While clamping Bonner in a headlock, Kolby says she can perform 28 pull-ups.

Olympic dreams

This summer, the Summer Olympic in Athens, Greece, will feature women's Greco-Roman wrestling for the first time.

Kolby says she would love to be a part of that someday.

"It would be cool," she says. "There would be a lot of good wrestlers there and it would be fun to wrestle them."

Unfortunately for her, she may never have the chance.

Currently, Sublette County is the only county in Wyoming that does not offer high school wrestling.

"There's a lot of lost talent," Kolby's mother, Nancy, says of the many former Big Piney Pinners who have had to hang up their singlets.

Teammate Romero's mother, Tonya Ellison, feels the same way.

"It's too bad," she says. "A lot of these kids will have to miss out on a sport they love just because it isn't offered (through the school system)."

She says many parents have raised the issue with school officials and there is a push within the community to develop a high school wrestling program in Big Piney.

In the meantime, it's the parents of the Pinners who help their kids pursue the sport.

"It is a bit of a burden on the parents," Ellison says, "It's an expensive sport and it's not affiliated with the school, so everything comes straight out of mom and dad's pocket."

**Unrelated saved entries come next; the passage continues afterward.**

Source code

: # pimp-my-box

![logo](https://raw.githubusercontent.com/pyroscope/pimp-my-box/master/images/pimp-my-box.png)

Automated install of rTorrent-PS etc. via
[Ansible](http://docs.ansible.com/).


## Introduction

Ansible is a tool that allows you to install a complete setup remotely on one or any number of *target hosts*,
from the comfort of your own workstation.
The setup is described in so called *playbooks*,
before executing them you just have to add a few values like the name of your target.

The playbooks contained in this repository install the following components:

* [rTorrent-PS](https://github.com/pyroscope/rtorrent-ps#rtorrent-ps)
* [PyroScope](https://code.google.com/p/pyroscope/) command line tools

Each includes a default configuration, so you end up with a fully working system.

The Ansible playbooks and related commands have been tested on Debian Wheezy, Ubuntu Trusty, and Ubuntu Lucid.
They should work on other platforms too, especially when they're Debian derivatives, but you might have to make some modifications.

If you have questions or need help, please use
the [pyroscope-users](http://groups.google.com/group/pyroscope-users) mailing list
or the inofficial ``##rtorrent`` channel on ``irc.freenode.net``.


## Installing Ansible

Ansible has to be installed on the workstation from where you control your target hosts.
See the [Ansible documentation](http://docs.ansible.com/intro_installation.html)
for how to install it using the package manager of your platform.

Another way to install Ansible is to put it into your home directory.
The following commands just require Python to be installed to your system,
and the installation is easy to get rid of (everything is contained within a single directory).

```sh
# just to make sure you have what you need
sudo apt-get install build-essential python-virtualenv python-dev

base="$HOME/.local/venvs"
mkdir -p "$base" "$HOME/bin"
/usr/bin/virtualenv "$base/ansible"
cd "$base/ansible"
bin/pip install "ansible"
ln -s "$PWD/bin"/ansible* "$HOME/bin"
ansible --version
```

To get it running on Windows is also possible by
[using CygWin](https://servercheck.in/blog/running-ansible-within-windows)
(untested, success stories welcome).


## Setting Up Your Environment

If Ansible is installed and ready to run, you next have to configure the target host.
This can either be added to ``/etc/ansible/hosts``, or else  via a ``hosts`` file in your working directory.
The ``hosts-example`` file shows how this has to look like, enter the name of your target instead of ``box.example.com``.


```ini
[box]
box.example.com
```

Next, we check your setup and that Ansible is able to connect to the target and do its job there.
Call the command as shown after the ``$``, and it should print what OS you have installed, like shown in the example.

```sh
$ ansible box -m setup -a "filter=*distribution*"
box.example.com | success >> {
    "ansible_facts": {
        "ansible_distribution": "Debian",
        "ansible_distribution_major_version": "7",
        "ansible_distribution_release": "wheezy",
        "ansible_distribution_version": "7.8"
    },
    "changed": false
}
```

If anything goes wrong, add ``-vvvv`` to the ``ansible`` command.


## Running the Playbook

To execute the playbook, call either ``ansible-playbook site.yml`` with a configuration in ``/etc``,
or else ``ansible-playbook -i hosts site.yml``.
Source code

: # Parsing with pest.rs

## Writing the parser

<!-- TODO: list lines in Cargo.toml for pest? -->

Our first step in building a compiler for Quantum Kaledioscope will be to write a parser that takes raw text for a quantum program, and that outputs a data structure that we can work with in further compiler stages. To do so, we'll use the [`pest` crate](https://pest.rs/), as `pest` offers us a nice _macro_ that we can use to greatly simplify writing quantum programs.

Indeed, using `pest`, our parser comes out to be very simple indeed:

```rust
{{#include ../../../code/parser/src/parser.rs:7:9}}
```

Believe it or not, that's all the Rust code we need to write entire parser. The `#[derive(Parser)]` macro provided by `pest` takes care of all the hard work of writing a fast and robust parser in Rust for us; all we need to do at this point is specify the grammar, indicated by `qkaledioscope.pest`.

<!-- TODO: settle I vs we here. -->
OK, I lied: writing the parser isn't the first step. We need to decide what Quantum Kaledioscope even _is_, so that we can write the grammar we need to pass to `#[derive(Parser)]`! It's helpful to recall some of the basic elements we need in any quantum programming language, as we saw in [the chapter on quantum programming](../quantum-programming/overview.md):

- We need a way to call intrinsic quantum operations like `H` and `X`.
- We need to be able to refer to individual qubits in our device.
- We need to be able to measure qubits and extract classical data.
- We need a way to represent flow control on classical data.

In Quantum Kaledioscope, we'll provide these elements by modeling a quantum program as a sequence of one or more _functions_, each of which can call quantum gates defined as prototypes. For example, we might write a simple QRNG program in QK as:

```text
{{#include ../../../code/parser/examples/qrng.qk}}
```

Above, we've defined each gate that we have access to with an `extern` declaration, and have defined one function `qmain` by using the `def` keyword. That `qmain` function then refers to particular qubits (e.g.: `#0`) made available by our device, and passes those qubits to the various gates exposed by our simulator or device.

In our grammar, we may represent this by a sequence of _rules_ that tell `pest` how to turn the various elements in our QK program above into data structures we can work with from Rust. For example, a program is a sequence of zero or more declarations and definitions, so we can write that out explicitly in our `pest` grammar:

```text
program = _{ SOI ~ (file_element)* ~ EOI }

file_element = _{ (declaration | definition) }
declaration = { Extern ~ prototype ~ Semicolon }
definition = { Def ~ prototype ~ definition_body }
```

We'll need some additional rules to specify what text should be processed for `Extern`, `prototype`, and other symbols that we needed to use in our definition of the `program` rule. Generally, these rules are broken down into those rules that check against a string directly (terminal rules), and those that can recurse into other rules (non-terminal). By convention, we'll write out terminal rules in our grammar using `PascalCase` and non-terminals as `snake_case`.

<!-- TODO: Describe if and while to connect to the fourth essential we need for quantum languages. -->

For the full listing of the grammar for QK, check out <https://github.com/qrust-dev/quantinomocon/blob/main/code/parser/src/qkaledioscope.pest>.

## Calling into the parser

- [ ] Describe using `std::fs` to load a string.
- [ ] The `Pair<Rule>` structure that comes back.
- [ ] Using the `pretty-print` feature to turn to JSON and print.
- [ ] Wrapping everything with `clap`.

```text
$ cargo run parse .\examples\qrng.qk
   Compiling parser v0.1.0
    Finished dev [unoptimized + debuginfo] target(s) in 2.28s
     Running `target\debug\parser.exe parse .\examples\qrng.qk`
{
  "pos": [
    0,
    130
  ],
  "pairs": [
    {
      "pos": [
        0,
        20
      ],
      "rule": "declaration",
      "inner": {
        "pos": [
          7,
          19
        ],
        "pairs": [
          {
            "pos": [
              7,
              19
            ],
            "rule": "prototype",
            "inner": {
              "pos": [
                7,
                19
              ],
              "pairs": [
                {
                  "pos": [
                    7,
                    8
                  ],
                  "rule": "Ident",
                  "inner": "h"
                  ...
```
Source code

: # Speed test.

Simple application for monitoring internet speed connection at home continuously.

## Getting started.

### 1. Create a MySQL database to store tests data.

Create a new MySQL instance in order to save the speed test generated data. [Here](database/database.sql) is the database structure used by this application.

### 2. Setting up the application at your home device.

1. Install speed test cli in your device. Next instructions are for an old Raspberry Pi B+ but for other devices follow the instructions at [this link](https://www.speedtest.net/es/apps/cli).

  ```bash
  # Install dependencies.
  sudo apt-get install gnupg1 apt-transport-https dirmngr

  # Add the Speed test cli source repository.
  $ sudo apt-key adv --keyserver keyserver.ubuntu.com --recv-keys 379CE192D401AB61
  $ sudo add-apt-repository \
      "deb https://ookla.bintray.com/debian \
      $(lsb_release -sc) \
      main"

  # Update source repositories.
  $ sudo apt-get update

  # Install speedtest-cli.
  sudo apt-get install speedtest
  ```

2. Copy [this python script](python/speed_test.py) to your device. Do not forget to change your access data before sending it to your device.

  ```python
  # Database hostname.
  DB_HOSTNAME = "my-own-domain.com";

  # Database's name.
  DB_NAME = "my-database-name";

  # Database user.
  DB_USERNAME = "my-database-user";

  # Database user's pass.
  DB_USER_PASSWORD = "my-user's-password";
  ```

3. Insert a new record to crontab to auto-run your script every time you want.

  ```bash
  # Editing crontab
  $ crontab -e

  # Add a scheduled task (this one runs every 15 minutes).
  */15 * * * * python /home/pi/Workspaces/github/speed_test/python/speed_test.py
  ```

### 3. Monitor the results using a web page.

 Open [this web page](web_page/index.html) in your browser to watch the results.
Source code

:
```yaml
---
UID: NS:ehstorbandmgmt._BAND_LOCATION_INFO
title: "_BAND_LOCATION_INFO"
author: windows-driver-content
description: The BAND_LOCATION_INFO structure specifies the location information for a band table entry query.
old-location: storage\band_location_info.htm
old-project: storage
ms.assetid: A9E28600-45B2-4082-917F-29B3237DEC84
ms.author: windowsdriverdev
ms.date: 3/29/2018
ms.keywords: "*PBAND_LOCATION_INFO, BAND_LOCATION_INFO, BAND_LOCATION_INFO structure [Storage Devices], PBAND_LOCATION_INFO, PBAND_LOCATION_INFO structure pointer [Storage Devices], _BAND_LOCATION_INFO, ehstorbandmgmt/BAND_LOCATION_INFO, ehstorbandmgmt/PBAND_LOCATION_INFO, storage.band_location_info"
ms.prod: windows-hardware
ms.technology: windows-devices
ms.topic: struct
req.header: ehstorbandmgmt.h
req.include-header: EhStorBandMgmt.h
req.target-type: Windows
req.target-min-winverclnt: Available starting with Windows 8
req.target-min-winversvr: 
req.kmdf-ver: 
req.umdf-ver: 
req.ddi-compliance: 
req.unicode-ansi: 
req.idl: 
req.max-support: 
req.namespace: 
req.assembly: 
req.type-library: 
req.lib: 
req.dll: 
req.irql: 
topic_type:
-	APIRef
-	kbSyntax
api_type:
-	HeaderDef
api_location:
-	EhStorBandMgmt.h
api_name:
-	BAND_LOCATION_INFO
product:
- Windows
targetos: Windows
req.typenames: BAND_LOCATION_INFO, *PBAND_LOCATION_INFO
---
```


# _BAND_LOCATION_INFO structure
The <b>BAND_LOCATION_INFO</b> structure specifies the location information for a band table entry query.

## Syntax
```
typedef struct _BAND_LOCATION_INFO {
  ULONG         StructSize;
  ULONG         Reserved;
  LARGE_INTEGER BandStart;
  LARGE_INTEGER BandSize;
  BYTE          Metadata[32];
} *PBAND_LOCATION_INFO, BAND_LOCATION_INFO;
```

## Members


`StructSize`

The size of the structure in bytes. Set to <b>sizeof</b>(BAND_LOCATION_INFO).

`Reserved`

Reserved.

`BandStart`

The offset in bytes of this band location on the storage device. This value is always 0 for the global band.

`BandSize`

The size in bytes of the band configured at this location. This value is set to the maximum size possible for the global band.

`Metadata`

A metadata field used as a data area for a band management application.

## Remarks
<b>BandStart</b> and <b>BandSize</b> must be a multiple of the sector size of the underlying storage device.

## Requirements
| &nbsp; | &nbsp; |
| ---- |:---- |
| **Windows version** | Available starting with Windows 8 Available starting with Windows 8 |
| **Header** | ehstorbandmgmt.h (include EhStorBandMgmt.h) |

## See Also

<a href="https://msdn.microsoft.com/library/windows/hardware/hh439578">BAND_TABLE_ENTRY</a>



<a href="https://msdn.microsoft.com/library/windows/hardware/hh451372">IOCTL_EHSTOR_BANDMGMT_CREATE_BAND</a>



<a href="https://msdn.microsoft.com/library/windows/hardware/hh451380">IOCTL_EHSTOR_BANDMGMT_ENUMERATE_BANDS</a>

Each week during the Pinners' season -- February through June -- parents pile their wrestlers -- ages 5 through 16 -- into cars and minivans and make their way to competitions across the state.

"We're like a big family," Kolby says. "It makes me feel closer to my family. My mom keeps score, my dad coaches and my brother wrestles. I really look forward to the weekends."